* [EXERCISE DETAILS] Search the records for lines that contain the word "textbf". Copy them all.
:: DATA SHOWN ::
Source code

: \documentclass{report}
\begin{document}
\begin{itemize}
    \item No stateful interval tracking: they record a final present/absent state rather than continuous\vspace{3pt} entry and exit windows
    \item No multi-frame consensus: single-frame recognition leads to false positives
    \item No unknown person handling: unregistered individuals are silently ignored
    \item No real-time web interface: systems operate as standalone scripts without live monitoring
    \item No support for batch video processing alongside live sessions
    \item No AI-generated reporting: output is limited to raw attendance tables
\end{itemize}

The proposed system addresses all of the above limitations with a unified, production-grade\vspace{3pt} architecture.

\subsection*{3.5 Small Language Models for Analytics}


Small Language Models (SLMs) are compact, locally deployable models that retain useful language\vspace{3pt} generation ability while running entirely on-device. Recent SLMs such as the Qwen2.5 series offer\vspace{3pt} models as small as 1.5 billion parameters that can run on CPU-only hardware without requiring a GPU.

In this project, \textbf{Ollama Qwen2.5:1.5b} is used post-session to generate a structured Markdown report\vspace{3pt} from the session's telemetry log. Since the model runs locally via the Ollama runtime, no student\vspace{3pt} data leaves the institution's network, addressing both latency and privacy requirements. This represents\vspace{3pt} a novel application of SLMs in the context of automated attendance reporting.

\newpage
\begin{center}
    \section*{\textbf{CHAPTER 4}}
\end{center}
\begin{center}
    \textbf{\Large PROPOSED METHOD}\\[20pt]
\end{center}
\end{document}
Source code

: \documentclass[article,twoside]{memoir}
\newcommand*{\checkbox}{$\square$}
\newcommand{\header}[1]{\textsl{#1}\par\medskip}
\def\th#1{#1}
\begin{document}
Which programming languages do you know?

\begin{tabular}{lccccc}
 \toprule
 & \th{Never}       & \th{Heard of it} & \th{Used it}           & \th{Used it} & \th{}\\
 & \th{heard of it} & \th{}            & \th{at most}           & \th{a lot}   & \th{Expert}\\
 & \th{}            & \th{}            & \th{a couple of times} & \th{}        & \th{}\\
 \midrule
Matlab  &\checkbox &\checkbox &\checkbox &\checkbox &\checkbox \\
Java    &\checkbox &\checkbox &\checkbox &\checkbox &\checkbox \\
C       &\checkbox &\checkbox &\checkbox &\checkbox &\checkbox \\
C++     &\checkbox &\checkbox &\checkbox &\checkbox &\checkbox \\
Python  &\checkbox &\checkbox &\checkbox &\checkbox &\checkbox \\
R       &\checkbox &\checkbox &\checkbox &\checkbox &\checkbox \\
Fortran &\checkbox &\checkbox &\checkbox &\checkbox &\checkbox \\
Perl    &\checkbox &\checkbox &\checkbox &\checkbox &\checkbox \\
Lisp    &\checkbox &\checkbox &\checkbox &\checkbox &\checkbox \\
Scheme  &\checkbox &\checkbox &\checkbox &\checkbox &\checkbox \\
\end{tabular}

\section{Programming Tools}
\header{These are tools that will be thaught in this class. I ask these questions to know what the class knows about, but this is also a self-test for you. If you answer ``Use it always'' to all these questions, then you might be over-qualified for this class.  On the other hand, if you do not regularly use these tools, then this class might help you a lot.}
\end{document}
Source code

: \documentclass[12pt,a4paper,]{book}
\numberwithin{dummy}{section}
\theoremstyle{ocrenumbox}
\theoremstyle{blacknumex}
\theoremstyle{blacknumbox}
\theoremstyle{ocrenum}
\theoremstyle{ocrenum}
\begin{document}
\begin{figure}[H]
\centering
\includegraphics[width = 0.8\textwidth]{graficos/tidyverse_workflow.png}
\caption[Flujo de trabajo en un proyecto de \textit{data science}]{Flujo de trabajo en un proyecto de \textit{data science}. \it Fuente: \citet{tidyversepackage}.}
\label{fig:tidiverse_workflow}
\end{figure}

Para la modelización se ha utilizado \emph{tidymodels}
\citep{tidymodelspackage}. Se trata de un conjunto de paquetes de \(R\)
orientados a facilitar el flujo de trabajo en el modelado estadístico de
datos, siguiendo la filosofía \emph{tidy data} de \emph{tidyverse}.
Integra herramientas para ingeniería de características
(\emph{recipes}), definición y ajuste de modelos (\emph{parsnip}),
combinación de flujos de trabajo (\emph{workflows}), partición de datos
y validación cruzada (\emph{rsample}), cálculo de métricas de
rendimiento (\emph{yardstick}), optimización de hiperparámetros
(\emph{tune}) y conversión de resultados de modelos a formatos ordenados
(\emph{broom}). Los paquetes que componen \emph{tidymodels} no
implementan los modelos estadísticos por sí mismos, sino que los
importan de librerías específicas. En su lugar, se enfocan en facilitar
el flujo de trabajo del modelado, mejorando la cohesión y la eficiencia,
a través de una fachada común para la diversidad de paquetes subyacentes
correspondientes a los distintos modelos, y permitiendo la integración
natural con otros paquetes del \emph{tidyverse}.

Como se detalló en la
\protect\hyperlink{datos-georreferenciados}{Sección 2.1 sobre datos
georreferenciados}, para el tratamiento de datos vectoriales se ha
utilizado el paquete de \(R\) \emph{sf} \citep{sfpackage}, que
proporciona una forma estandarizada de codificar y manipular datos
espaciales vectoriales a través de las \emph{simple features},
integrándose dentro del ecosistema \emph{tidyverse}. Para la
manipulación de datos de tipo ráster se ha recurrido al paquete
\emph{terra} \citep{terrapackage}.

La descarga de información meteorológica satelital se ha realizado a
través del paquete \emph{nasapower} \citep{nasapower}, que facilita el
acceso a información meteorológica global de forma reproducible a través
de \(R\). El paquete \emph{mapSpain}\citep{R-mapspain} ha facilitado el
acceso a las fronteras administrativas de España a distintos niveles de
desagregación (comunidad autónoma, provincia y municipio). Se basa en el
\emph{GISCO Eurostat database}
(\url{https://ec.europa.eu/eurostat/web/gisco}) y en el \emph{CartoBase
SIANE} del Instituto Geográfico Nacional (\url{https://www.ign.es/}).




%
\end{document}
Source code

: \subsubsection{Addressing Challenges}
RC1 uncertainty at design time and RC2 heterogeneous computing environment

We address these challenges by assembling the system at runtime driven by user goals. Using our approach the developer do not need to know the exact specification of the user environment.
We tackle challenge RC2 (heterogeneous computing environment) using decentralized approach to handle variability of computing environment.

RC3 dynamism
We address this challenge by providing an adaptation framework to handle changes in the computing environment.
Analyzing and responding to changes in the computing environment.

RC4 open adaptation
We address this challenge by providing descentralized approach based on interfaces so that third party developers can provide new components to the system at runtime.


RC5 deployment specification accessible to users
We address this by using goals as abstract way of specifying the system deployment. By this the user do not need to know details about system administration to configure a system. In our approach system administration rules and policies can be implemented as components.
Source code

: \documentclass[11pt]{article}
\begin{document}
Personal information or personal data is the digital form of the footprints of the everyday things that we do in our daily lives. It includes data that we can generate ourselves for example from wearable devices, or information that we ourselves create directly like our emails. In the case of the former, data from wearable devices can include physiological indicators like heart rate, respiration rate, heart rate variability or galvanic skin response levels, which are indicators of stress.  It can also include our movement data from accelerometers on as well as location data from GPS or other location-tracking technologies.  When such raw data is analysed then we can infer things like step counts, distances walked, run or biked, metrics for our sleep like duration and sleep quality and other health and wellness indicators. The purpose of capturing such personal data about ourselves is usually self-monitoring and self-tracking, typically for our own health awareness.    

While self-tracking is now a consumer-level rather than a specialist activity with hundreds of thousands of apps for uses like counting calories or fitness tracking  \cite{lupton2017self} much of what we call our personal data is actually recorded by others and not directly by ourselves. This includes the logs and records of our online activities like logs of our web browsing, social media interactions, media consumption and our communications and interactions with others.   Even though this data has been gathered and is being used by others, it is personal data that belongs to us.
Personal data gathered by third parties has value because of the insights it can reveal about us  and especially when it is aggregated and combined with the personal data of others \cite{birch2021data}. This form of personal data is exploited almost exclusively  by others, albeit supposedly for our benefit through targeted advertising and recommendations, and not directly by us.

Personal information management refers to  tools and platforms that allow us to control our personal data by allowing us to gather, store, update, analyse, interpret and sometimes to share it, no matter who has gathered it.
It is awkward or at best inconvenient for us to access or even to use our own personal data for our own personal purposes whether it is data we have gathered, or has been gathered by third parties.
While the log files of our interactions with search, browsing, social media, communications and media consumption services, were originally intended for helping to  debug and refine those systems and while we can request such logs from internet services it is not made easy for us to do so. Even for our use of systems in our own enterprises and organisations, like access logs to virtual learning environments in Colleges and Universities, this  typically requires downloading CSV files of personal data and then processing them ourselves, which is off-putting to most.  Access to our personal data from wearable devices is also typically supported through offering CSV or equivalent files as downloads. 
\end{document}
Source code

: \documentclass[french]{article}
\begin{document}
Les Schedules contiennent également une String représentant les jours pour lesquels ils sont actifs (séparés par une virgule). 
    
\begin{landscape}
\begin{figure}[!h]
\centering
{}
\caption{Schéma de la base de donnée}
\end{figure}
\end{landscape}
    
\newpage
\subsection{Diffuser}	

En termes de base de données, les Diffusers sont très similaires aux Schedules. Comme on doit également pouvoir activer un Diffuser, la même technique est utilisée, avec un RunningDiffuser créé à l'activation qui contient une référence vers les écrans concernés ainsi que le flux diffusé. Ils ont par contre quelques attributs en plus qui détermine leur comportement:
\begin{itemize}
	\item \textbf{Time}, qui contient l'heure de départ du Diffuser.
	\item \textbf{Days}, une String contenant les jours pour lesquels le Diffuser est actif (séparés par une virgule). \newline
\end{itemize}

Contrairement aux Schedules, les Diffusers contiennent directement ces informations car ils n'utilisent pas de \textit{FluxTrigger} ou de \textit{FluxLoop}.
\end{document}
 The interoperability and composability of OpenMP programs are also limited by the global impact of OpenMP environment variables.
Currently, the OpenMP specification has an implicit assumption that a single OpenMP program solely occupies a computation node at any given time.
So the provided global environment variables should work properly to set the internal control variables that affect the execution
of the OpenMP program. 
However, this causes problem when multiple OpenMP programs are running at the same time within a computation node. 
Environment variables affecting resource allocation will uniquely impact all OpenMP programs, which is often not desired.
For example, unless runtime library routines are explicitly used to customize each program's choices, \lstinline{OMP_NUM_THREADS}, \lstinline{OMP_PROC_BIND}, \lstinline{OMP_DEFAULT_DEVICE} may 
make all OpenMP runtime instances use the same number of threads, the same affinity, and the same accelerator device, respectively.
:::
* [TASK SOLUTION]
In this project, \textbf{Ollama Qwen2.5:1.5b} is used post-session to generate a structured Markdown report\vspace{3pt} from the session's telemetry log. Since the model runs locally via the Ollama runtime, no student\vspace{3pt} data leaves the institution's network, addressing both latency and privacy requirements. This represents\vspace{3pt} a novel application of SLMs in the context of automated attendance reporting.
    \section*{\textbf{CHAPTER 4}}
    \textbf{\Large PROPOSED METHOD}\\[20pt]
	\item \textbf{Time}, qui contient l'heure de départ du Diffuser.
	\item \textbf{Days}, une String contenant les jours pour lesquels le Diffuser est actif (séparés par une virgule). \newline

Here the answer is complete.